INSTRUCTIONS TO FOLLOW
Filter the records, keeping every line that has the string "readonly".

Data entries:
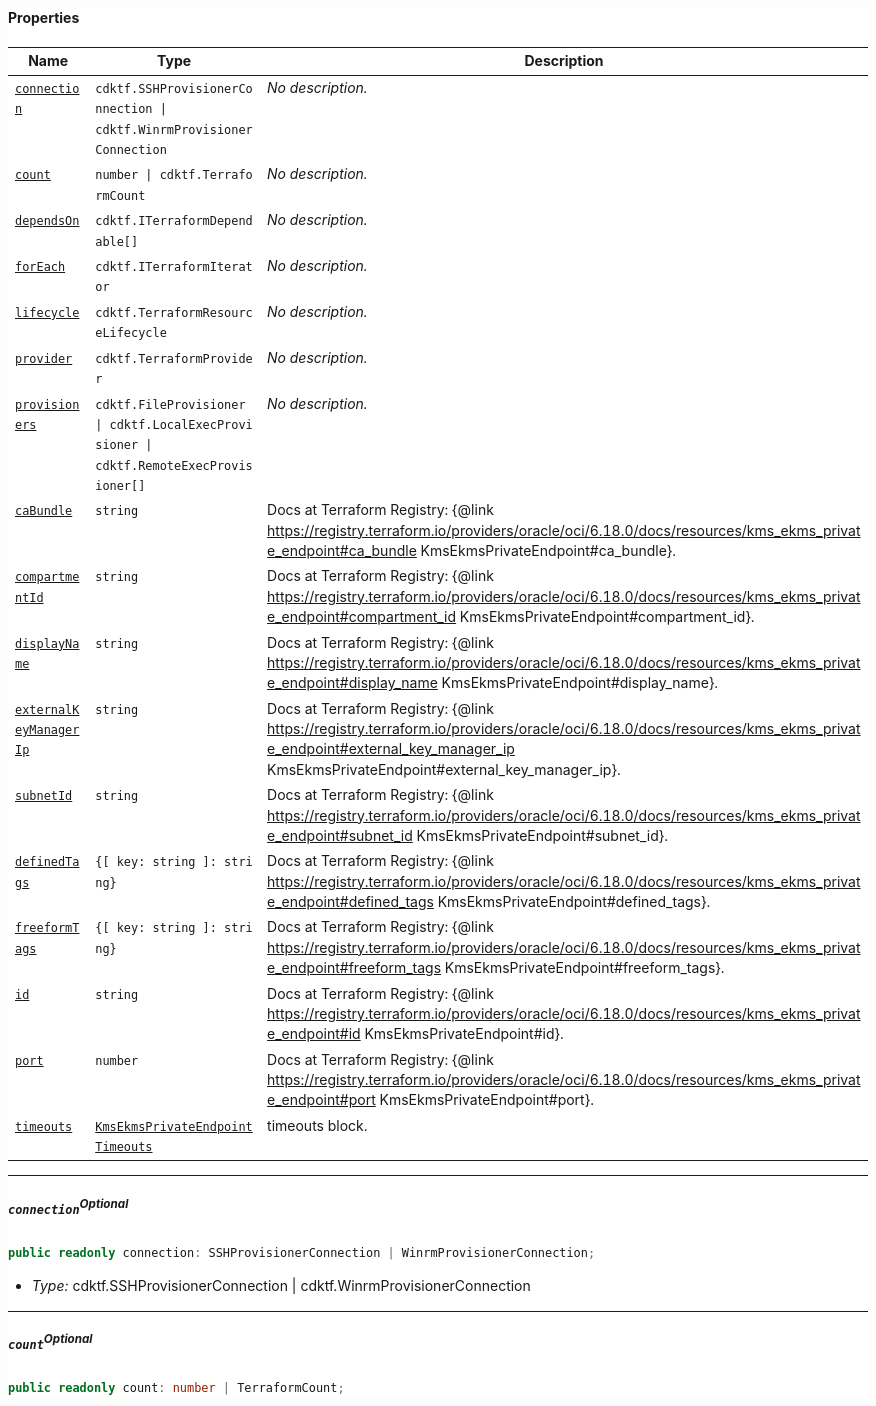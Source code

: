#### Properties <a name="Properties" id="Properties"></a>

| **Name** | **Type** | **Description** |
| --- | --- | --- |
| <code><a href="#rhizo-co-terraform-provider-oci.kmsEkmsPrivateEndpoint.KmsEkmsPrivateEndpointConfig.property.connection">connection</a></code> | <code>cdktf.SSHProvisionerConnection \| cdktf.WinrmProvisionerConnection</code> | *No description.* |
| <code><a href="#rhizo-co-terraform-provider-oci.kmsEkmsPrivateEndpoint.KmsEkmsPrivateEndpointConfig.property.count">count</a></code> | <code>number \| cdktf.TerraformCount</code> | *No description.* |
| <code><a href="#rhizo-co-terraform-provider-oci.kmsEkmsPrivateEndpoint.KmsEkmsPrivateEndpointConfig.property.dependsOn">dependsOn</a></code> | <code>cdktf.ITerraformDependable[]</code> | *No description.* |
| <code><a href="#rhizo-co-terraform-provider-oci.kmsEkmsPrivateEndpoint.KmsEkmsPrivateEndpointConfig.property.forEach">forEach</a></code> | <code>cdktf.ITerraformIterator</code> | *No description.* |
| <code><a href="#rhizo-co-terraform-provider-oci.kmsEkmsPrivateEndpoint.KmsEkmsPrivateEndpointConfig.property.lifecycle">lifecycle</a></code> | <code>cdktf.TerraformResourceLifecycle</code> | *No description.* |
| <code><a href="#rhizo-co-terraform-provider-oci.kmsEkmsPrivateEndpoint.KmsEkmsPrivateEndpointConfig.property.provider">provider</a></code> | <code>cdktf.TerraformProvider</code> | *No description.* |
| <code><a href="#rhizo-co-terraform-provider-oci.kmsEkmsPrivateEndpoint.KmsEkmsPrivateEndpointConfig.property.provisioners">provisioners</a></code> | <code>cdktf.FileProvisioner \| cdktf.LocalExecProvisioner \| cdktf.RemoteExecProvisioner[]</code> | *No description.* |
| <code><a href="#rhizo-co-terraform-provider-oci.kmsEkmsPrivateEndpoint.KmsEkmsPrivateEndpointConfig.property.caBundle">caBundle</a></code> | <code>string</code> | Docs at Terraform Registry: {@link https://registry.terraform.io/providers/oracle/oci/6.18.0/docs/resources/kms_ekms_private_endpoint#ca_bundle KmsEkmsPrivateEndpoint#ca_bundle}. |
| <code><a href="#rhizo-co-terraform-provider-oci.kmsEkmsPrivateEndpoint.KmsEkmsPrivateEndpointConfig.property.compartmentId">compartmentId</a></code> | <code>string</code> | Docs at Terraform Registry: {@link https://registry.terraform.io/providers/oracle/oci/6.18.0/docs/resources/kms_ekms_private_endpoint#compartment_id KmsEkmsPrivateEndpoint#compartment_id}. |
| <code><a href="#rhizo-co-terraform-provider-oci.kmsEkmsPrivateEndpoint.KmsEkmsPrivateEndpointConfig.property.displayName">displayName</a></code> | <code>string</code> | Docs at Terraform Registry: {@link https://registry.terraform.io/providers/oracle/oci/6.18.0/docs/resources/kms_ekms_private_endpoint#display_name KmsEkmsPrivateEndpoint#display_name}. |
| <code><a href="#rhizo-co-terraform-provider-oci.kmsEkmsPrivateEndpoint.KmsEkmsPrivateEndpointConfig.property.externalKeyManagerIp">externalKeyManagerIp</a></code> | <code>string</code> | Docs at Terraform Registry: {@link https://registry.terraform.io/providers/oracle/oci/6.18.0/docs/resources/kms_ekms_private_endpoint#external_key_manager_ip KmsEkmsPrivateEndpoint#external_key_manager_ip}. |
| <code><a href="#rhizo-co-terraform-provider-oci.kmsEkmsPrivateEndpoint.KmsEkmsPrivateEndpointConfig.property.subnetId">subnetId</a></code> | <code>string</code> | Docs at Terraform Registry: {@link https://registry.terraform.io/providers/oracle/oci/6.18.0/docs/resources/kms_ekms_private_endpoint#subnet_id KmsEkmsPrivateEndpoint#subnet_id}. |
| <code><a href="#rhizo-co-terraform-provider-oci.kmsEkmsPrivateEndpoint.KmsEkmsPrivateEndpointConfig.property.definedTags">definedTags</a></code> | <code>{[ key: string ]: string}</code> | Docs at Terraform Registry: {@link https://registry.terraform.io/providers/oracle/oci/6.18.0/docs/resources/kms_ekms_private_endpoint#defined_tags KmsEkmsPrivateEndpoint#defined_tags}. |
| <code><a href="#rhizo-co-terraform-provider-oci.kmsEkmsPrivateEndpoint.KmsEkmsPrivateEndpointConfig.property.freeformTags">freeformTags</a></code> | <code>{[ key: string ]: string}</code> | Docs at Terraform Registry: {@link https://registry.terraform.io/providers/oracle/oci/6.18.0/docs/resources/kms_ekms_private_endpoint#freeform_tags KmsEkmsPrivateEndpoint#freeform_tags}. |
| <code><a href="#rhizo-co-terraform-provider-oci.kmsEkmsPrivateEndpoint.KmsEkmsPrivateEndpointConfig.property.id">id</a></code> | <code>string</code> | Docs at Terraform Registry: {@link https://registry.terraform.io/providers/oracle/oci/6.18.0/docs/resources/kms_ekms_private_endpoint#id KmsEkmsPrivateEndpoint#id}. |
| <code><a href="#rhizo-co-terraform-provider-oci.kmsEkmsPrivateEndpoint.KmsEkmsPrivateEndpointConfig.property.port">port</a></code> | <code>number</code> | Docs at Terraform Registry: {@link https://registry.terraform.io/providers/oracle/oci/6.18.0/docs/resources/kms_ekms_private_endpoint#port KmsEkmsPrivateEndpoint#port}. |
| <code><a href="#rhizo-co-terraform-provider-oci.kmsEkmsPrivateEndpoint.KmsEkmsPrivateEndpointConfig.property.timeouts">timeouts</a></code> | <code><a href="#rhizo-co-terraform-provider-oci.kmsEkmsPrivateEndpoint.KmsEkmsPrivateEndpointTimeouts">KmsEkmsPrivateEndpointTimeouts</a></code> | timeouts block. |

---

##### `connection`<sup>Optional</sup> <a name="connection" id="rhizo-co-terraform-provider-oci.kmsEkmsPrivateEndpoint.KmsEkmsPrivateEndpointConfig.property.connection"></a>

```typescript
public readonly connection: SSHProvisionerConnection | WinrmProvisionerConnection;
```

- *Type:* cdktf.SSHProvisionerConnection | cdktf.WinrmProvisionerConnection

---

##### `count`<sup>Optional</sup> <a name="count" id="rhizo-co-terraform-provider-oci.kmsEkmsPrivateEndpoint.KmsEkmsPrivateEndpointConfig.property.count"></a>

```typescript
public readonly count: number | TerraformCount;
```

COMPLETED TASK
public readonly connection: SSHProvisionerConnection | WinrmProvisionerConnection;
public readonly count: number | TerraformCount;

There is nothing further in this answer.